Motor coordination performance, dopamine concentration, mRNA expression level, and densitometric measurements of protein expression in metal-treated mice were compared with those of the controls using one-way analysis of variance (ANOVA), followed by a post hoc Duncan test. The assumptions of normality and homogeneity of variances were tested using Kolmogorov–Smirnov test and Levene’s test for homogeneity, respectively. p values < 0.05 or <0.01 were deemed statistically significant. All statistical analyses were conducted using SAS v. 9.4 statistical software (SAS Institute Inc., Cary, NC, USA).

3. Results

3.1. Body Weight

Water consumption was not significantly different among groups. The mean As, Pb, and Cd intakes from drinking water were equivalent to approximately 0.77, 10.26, and 0.07 mg/kg body weight per day, respectively. The body weight of metal-treated animals did not significantly differ from that of the controls during 4 weeks of treatment (Figure 1).

3.2. Motor Coordination

Motor coordination is expressed as a percentage of retention time (Figure 2). The absolute retention times were not significantly different across treatment groups before treatment (week 0). The retention time of the control mice increased slightly after week 0 of treatment. Metal-treated mice displayed reduced retention time on the accelerating rotating rod over the experimental timeframe. Beginning with the first week of treatment, a significant decrease in retention time was observed in metal-mixture-treated mice compared to control mice (p < 0.05 or p < 0.01). There was no significant difference in retention time on the rota-rod among single metal-treated groups throughout the study.

3.3. Dopamine Content

To understand the effect of metal on dopamine synthesis, we examined striatal dopamine levels following exposure to single or mixed metals (Figure 3). After 4 weeks of treatment, the dopamine level decreased significantly in mice treated with As, Pb, or a metal mixture compared with controls (p < 0.01). The dopamine content was significantly lower in mice treated with a metal mixture compared with single-metal-treated mice (p < 0.01).

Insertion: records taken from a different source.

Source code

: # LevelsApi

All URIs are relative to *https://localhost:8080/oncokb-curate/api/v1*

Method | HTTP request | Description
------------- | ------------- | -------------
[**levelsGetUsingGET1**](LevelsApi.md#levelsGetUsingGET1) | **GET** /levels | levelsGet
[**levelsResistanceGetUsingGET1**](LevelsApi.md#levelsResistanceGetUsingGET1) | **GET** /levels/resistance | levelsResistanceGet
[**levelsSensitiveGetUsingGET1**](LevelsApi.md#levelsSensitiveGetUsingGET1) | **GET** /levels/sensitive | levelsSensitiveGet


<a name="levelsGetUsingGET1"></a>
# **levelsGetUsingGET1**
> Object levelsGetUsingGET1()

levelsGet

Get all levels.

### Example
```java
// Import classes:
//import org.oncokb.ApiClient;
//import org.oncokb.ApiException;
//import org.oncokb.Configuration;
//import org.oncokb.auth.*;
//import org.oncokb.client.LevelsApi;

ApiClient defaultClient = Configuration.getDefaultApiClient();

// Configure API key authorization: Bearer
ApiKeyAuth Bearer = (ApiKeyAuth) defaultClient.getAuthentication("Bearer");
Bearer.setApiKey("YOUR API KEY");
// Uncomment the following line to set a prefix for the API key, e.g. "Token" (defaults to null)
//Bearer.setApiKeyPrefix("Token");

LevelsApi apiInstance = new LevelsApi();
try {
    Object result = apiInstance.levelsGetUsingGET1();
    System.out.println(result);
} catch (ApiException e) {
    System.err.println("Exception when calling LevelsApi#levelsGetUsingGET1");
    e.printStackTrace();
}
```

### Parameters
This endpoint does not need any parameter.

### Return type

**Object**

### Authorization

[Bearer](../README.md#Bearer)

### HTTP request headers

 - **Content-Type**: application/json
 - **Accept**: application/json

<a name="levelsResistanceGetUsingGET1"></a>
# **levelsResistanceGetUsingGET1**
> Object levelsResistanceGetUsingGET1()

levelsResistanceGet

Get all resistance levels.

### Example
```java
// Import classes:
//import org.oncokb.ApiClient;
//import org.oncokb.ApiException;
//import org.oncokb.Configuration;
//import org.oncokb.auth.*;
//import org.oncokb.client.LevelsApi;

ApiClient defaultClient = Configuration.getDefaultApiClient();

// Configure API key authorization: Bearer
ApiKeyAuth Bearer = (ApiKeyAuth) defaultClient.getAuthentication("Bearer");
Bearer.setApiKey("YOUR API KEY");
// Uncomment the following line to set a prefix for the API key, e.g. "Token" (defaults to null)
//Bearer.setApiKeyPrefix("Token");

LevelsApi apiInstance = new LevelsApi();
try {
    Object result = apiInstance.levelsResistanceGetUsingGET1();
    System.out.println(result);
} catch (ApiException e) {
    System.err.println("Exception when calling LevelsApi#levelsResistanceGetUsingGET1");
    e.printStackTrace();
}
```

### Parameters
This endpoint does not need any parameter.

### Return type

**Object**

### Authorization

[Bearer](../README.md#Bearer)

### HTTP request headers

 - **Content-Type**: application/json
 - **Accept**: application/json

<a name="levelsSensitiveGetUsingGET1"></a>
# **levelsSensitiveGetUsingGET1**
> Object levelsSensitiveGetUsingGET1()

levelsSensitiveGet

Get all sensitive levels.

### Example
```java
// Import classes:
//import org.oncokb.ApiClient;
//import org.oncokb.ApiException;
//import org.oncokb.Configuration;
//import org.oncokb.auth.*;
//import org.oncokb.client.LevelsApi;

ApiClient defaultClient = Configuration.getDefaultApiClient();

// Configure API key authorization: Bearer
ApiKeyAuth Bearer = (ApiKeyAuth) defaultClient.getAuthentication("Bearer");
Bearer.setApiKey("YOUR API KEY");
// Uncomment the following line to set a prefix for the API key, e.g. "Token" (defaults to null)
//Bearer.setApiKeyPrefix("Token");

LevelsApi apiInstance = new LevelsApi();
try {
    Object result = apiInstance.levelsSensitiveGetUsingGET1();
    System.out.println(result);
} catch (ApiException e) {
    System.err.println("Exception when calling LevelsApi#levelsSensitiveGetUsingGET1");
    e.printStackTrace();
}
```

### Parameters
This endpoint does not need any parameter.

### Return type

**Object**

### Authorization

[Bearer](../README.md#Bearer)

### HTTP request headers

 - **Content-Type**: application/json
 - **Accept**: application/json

3.4. Gene Expression in the Striatum

The molecular basis of motor coordination deficits was elucidated by comparing differences in mRNA expression of TH, DAT, VMAT2, DRD1, and DRD2 between controls and metal-treated mice using real-time RT-PCR. Striatal TH gene expression decreased significantly in mice treated with Pb, Cd, or a metal mixture compared with controls (p < 0.05 or p < 0.01; Figure 4A). TH gene expression was also significantly lower in the striatum of mice treated with a metal mixture compared to the striatum of mice treated with As, Pb, or Cd (p < 0.05). DAT gene expression was significantly reduced in metal-mixture-treated mice compared with control mice; however, the expression of DAT did not significantly change with single-metal treatment (Figure 4B). In the striatum, VMAT2 mRNA expression decreased significantly in mice treated with Pb, Cd, or a metal mixture compared with controls (p < 0.05 or p < 0.01; Figure 4C). VMAT2 gene expression decreased significantly in mice treated with metal mixture compared with mice treated with As or Pb (p < 0.05). Treatment with single or mixed metals had no significant overall effects on DRD1 and DRD2 mRNA expression in the striatum of treated mice (Figure 4D,E).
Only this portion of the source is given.